Les habitants n’en peuvent plus des règles strictes qu’ils doivent suivre dans les constructions et les aménagements de leurs biens, quasiment tous couverts par le périmètre de protection de 500 mètres imposé par l’inscription de l’église. L’architecte des bâtiments de France (ABF), qui donne son avis sur tous les aménagements, est en effet très pointilleux. « Il y a trois ans, suite à une tempête, une cheminée a défoncé un toit. Les propriétaires ont naturellement procédé aux réparations », rapporte le maire Gilles Lepeltier. « Compte tenu de l’inscription de l’église, les services de l’État ont demandé le retrait de vis jugées trop brillantes. Ce n’est pas raisonnable », estime l’élu, qui est instituteur.
Les habitants se voient interdire de poser des fenêtres croissant de lune au-dessus de leur porte d’entrée au prétexte qu’elles seraient inspirées par des séries américaines.
Le maire regrette surtout la mouvance des instructions. « Ce qui est surprenant, c’est l’arbitraire », regrette Gilles Lepeltier. « À aucun moment vous ne pouvez maîtriser les règles exactes. Elles bougent au fil de vos interlocuteurs. Comment un agent de l’État comme l’ABF peut concentrer autant de pouvoir ? » « S’ils continuent comme ça, les citoyens ne vont plus déclarer leurs travaux et aménagements, et cette loi n’aura plus aucun sens », prévient Gilles Lepeltier.

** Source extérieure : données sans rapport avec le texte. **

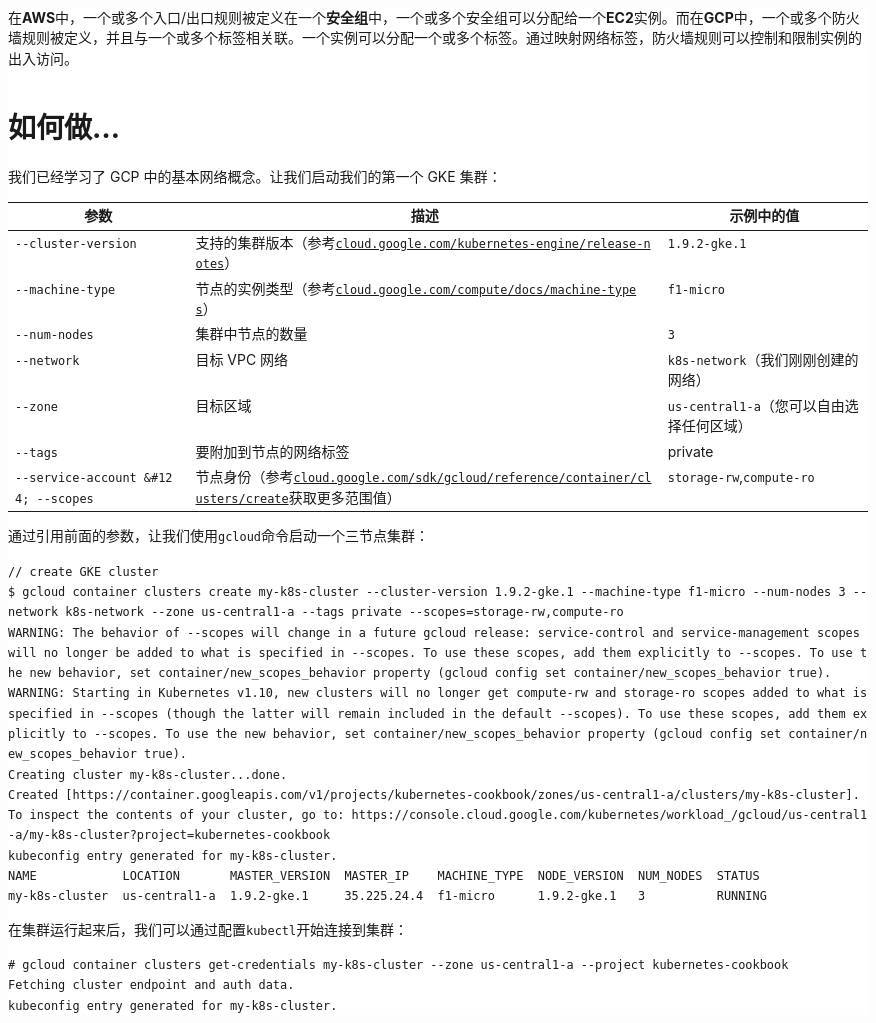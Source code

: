 在**AWS**中，一个或多个入口/出口规则被定义在一个**安全组**中，一个或多个安全组可以分配给一个**EC2**实例。而在**GCP**中，一个或多个防火墙规则被定义，并且与一个或多个标签相关联。一个实例可以分配一个或多个标签。通过映射网络标签，防火墙规则可以控制和限制实例的出入访问。

# 如何做…

我们已经学习了 GCP 中的基本网络概念。让我们启动我们的第一个 GKE 集群：

| **参数** | **描述** | **示例中的值** |
| --- | --- | --- |
| `--cluster-version` | 支持的集群版本（参考[`cloud.google.com/kubernetes-engine/release-notes`](https://cloud.google.com/kubernetes-engine/release-notes)） | `1.9.2-gke.1` |
| `--machine-type` | 节点的实例类型（参考[`cloud.google.com/compute/docs/machine-types`](https://cloud.google.com/compute/docs/machine-types)） | `f1-micro` |
| `--num-nodes` | 集群中节点的数量 | `3` |
| `--network` | 目标 VPC 网络 | `k8s-network`（我们刚刚创建的网络） |
| `--zone` | 目标区域 | `us-central1-a`（您可以自由选择任何区域） |
| `--tags` | 要附加到节点的网络标签 | private |
| `--service-account &#124; --scopes` | 节点身份（参考[`cloud.google.com/sdk/gcloud/reference/container/clusters/create`](https://cloud.google.com/sdk/gcloud/reference/container/clusters/create)获取更多范围值） | `storage-rw`,`compute-ro` |

通过引用前面的参数，让我们使用`gcloud`命令启动一个三节点集群：

```
// create GKE cluster
$ gcloud container clusters create my-k8s-cluster --cluster-version 1.9.2-gke.1 --machine-type f1-micro --num-nodes 3 --network k8s-network --zone us-central1-a --tags private --scopes=storage-rw,compute-ro
WARNING: The behavior of --scopes will change in a future gcloud release: service-control and service-management scopes will no longer be added to what is specified in --scopes. To use these scopes, add them explicitly to --scopes. To use the new behavior, set container/new_scopes_behavior property (gcloud config set container/new_scopes_behavior true).
WARNING: Starting in Kubernetes v1.10, new clusters will no longer get compute-rw and storage-ro scopes added to what is specified in --scopes (though the latter will remain included in the default --scopes). To use these scopes, add them explicitly to --scopes. To use the new behavior, set container/new_scopes_behavior property (gcloud config set container/new_scopes_behavior true).
Creating cluster my-k8s-cluster...done.
Created [https://container.googleapis.com/v1/projects/kubernetes-cookbook/zones/us-central1-a/clusters/my-k8s-cluster].
To inspect the contents of your cluster, go to: https://console.cloud.google.com/kubernetes/workload_/gcloud/us-central1-a/my-k8s-cluster?project=kubernetes-cookbook
kubeconfig entry generated for my-k8s-cluster.
NAME            LOCATION       MASTER_VERSION  MASTER_IP    MACHINE_TYPE  NODE_VERSION  NUM_NODES  STATUS
my-k8s-cluster  us-central1-a  1.9.2-gke.1     35.225.24.4  f1-micro      1.9.2-gke.1   3          RUNNING
```

在集群运行起来后，我们可以通过配置`kubectl`开始连接到集群：

```
# gcloud container clusters get-credentials my-k8s-cluster --zone us-central1-a --project kubernetes-cookbook
Fetching cluster endpoint and auth data.
kubeconfig entry generated for my-k8s-cluster.
```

D’autant plus que Lion-en-Sullas, avec les quatre refroidisseurs de la centrale nucléaire de Dampierre-en-Burly visibles depuis la place de l’église, n’est pas Versailles. « Nous avons déjà le handicap de la centrale nucléaire, pas besoin de surcoûts exorbitants liés à ses décisions pour décourager les gens de s’installer chez nous », dit le maire, qui se veut rassurant sur les projets de la municipalité. « Le fait de demander une radiation n’a pas vocation à construire une boîte de nuit dans l’église, bien au contraire », explique-t-il en rappelant les travaux de rénovation, comme la pose de deux nouveaux vitraux réalisés par des maîtres verriers. L’aide de l’État accordée pour ces travaux grâce au classement de l’église – 4 % du montant des travaux – est d’ailleurs jugée insuffisante pour justifier le maintien de la bâtisse sur la liste des monuments historiques.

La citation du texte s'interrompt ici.